Matt, it's a good func, but there are some things to watch out for 
in REBOL, which are different from many other languages.


1) Undeclared vars in func become global. Use the /local refinement 
to declare them.


2) Series values in funcs (e.g. your starting block of [0.0 1.0] 
maintain their value between calls if you don't use COPY. Run your 
function multiple times to see what happens. It may be that you wanted 
this to be a memoizing function, but then why UNSET 'fibonacci-block?.

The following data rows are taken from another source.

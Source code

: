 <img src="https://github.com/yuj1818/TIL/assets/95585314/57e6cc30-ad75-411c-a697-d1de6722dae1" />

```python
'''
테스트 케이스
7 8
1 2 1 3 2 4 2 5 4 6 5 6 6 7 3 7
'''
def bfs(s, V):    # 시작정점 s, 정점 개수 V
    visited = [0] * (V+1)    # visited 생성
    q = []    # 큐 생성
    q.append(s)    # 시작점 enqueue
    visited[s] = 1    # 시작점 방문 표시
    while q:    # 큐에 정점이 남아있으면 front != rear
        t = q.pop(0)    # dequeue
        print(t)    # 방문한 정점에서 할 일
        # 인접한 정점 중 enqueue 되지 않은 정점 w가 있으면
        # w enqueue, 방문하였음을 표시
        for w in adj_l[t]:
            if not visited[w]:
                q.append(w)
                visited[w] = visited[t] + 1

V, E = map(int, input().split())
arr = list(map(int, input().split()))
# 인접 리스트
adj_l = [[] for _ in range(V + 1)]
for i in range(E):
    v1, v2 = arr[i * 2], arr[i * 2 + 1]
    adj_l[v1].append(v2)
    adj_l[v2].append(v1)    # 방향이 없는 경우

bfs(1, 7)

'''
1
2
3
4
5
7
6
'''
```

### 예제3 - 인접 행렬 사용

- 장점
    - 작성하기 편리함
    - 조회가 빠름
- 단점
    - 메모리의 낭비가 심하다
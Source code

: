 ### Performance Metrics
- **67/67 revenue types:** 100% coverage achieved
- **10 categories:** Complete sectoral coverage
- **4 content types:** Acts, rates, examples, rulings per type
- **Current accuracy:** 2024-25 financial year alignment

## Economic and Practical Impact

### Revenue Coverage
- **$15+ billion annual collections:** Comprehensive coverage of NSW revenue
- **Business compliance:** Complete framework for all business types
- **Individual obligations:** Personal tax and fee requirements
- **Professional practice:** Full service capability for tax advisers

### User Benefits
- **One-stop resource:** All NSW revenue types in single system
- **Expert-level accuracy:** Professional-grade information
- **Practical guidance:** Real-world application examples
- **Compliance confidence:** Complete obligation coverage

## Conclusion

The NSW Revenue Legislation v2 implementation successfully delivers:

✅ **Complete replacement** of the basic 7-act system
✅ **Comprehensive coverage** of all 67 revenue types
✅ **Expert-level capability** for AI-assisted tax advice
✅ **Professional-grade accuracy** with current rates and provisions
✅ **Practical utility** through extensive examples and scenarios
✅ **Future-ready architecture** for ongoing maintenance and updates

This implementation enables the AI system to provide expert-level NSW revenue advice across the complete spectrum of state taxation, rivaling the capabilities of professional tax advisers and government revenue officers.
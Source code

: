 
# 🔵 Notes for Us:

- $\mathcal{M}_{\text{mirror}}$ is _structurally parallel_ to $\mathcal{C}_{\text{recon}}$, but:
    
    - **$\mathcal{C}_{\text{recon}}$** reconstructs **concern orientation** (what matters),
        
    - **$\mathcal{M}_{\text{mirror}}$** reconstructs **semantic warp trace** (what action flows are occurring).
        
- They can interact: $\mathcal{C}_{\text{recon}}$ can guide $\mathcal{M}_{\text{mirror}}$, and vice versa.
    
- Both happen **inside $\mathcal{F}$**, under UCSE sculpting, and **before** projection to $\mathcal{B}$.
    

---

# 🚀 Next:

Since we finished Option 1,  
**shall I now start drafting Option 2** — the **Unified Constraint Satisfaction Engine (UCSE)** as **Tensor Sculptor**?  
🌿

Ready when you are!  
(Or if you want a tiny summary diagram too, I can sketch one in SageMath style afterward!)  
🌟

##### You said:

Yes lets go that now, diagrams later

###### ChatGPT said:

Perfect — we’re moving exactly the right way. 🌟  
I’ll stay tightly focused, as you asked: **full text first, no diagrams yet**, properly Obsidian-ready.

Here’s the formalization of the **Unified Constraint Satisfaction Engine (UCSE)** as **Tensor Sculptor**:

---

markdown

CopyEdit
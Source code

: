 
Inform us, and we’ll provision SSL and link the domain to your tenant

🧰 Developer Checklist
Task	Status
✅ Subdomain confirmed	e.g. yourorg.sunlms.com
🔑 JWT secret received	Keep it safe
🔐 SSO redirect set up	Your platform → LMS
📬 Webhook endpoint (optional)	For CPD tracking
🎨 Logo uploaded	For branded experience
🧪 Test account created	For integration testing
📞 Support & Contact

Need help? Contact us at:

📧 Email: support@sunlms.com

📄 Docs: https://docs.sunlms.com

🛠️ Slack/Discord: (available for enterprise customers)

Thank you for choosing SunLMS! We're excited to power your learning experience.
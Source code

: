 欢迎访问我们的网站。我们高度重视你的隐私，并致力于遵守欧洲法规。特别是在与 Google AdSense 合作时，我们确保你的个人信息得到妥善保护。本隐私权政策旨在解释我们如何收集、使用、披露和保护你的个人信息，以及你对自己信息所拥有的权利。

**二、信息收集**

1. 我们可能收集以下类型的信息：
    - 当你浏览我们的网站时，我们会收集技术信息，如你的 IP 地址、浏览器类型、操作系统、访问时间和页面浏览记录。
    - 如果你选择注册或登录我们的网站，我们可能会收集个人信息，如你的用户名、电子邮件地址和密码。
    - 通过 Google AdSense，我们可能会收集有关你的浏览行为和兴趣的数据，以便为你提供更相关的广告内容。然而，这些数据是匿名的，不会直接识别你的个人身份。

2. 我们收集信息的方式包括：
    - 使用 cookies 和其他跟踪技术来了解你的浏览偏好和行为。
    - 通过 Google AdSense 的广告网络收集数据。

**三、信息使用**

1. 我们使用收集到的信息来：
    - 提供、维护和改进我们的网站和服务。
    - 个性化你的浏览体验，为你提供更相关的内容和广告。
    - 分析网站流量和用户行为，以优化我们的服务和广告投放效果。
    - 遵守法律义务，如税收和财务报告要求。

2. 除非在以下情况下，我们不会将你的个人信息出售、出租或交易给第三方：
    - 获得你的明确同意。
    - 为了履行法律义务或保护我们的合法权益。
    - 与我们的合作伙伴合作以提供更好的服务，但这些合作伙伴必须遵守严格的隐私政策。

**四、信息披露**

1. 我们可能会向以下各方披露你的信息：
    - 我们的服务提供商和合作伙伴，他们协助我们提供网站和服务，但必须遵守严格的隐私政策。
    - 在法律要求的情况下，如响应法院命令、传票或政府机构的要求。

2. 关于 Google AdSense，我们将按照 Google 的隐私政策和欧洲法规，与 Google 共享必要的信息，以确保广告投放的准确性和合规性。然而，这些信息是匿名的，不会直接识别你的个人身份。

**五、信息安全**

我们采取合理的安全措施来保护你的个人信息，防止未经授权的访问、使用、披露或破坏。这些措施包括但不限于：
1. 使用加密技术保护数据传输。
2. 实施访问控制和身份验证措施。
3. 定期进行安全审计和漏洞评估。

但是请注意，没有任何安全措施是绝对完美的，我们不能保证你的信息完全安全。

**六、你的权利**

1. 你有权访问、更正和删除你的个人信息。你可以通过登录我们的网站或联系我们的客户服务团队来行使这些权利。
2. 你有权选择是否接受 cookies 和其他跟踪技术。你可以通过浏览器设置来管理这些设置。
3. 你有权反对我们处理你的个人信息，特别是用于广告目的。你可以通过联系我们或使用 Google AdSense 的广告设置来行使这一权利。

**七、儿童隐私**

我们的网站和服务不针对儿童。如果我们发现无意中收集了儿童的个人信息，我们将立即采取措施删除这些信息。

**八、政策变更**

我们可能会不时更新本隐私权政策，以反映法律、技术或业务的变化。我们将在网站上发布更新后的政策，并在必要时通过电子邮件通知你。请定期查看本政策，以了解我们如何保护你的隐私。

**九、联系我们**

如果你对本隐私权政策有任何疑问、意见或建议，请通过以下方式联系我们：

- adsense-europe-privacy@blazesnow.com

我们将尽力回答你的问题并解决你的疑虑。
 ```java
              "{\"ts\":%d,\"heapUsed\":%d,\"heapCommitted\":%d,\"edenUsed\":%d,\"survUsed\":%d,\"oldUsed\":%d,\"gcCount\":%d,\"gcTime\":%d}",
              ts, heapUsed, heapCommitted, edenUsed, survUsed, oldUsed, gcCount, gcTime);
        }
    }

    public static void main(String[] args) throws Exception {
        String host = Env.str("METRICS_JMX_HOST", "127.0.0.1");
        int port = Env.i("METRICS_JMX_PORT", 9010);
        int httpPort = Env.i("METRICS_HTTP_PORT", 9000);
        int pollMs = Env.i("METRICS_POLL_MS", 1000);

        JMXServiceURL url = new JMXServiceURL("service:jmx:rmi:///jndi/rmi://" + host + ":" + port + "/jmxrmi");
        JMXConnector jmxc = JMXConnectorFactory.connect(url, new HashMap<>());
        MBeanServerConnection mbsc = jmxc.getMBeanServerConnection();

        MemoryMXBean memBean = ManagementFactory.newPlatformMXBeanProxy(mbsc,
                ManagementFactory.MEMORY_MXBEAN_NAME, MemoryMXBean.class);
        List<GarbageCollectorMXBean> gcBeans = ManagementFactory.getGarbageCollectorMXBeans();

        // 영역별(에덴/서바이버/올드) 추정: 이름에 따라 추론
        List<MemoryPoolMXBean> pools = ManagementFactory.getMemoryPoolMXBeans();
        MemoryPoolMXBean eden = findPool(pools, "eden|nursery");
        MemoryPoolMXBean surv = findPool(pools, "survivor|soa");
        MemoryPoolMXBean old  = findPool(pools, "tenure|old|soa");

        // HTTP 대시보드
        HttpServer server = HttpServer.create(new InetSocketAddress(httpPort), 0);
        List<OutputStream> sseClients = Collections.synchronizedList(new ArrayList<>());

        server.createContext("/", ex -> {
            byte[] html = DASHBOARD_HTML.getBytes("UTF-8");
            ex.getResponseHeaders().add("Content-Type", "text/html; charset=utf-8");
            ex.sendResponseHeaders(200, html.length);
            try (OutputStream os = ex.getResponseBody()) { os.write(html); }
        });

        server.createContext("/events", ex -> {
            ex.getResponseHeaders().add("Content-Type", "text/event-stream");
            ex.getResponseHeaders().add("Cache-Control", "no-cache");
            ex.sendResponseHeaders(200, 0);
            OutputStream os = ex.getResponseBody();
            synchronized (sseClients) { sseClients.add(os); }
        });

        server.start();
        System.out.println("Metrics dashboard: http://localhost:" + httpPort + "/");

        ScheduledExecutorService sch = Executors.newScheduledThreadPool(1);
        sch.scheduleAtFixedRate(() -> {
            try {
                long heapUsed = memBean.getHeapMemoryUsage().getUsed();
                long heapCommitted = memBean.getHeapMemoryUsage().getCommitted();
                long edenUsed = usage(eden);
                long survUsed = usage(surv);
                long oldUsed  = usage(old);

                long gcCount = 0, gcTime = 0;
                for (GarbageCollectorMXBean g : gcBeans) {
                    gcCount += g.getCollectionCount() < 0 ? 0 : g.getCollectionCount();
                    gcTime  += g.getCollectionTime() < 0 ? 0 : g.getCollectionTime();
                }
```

I think you also mentioned that the challenge was to do it recursively, 
which this isn't. That's a case where you would definitely want to 
memoize. :-)


In any case, this is always fun stuff to think about.  Here's a modified 
version for you to play with. Look at some of the other REBOL funcs 
used, see if you find any bugs, or maybe it will give you ideas for 
other ways to solve the problem.

fibonacci: func [

    "Returns a list of fibonacci numbers, up to the specified count."
	count [integer!] "Number of iterations to run"
	/trace
	/local res n-1 n-2 incr step
] [
    incr: func [word] [set word 1 + get word]
    step: does [incr 'n-1  incr 'n-2]
	res: copy [0.0 1.0]
	set [n-1 n-2] [1 2]
	repeat i count [
		append res add pick res n-1 pick res n-2
		step
		if trace [print [i last res]]
    ]
    res
]
print mold fibonacci 3
print mold fibonacci 46
Dockimbel
18-Oct-2008
[11155x2]
>> print mold fibonacci 3
[0.0 1.0 1.0 2.0 3.0]

Doesn't it supposed to return : [0.0 1.0 1.0 2.0] ?
Here's my attempt with a caching and fully recursive version :

fibonacci: func [n /local f][
	f: [0.0 1.0]
	either f/(n + 1) [copy/part f n + 1][
		fibonacci n - 1
		append f f/:n + f/(n - 1)
	]
]

probe fibonacci 3	
probe fibonacci 46
probe fibonacci 8

Note that :


1) The last call with 8 value is just an extraction of the pre-computed 
cached sequence (cached values up to 46th by the previous call), 
so it executes in 0(1).


2) References to 'n (except fibonacci n - 1) are incremented by 1 
to account for REBOL series 1-based indexes. If we could switch to 
0-based indexes, the function source would be more readable (closer 
to the pure algorithm).
Robert
19-Oct-2008
[11157x3]
Can someone help me with this?

>> open tcp://:12345
>> open tcp://:12345
** Access Error: Error opening socket listen port
** Near: open tcp://:12345
>> a: 12345
== 12345
>> open tcp://:a
>> open tcp://:a
>>
How can I use 'a as a reference to port 12345 as well?
Seems to be handled differently.
Graham
19-Oct-2008
[11160]
>> a: 1234
== 1234
>> p: open join tcp://: a
>> close p
>> p: open join tcp://: a
>> p: open join tcp://: a
** Access Error: Error opening socket listen port
** Near: p: open join tcp://: a
>> close p
Robert
19-Oct-2008
[11161]
Ah, thanks. I was irritaded by the concatenation of : and 12345 So 
I can write tcp://: 12345 as well.
Graham
19-Oct-2008
[11162]
p: open tcp://::a
Graham
25-Oct-2008
[11163x2]
I need to form the date in UTC coordinates....  eg. 2008-10-25T08:33:0.4Z

Anyone got something more elegant than this?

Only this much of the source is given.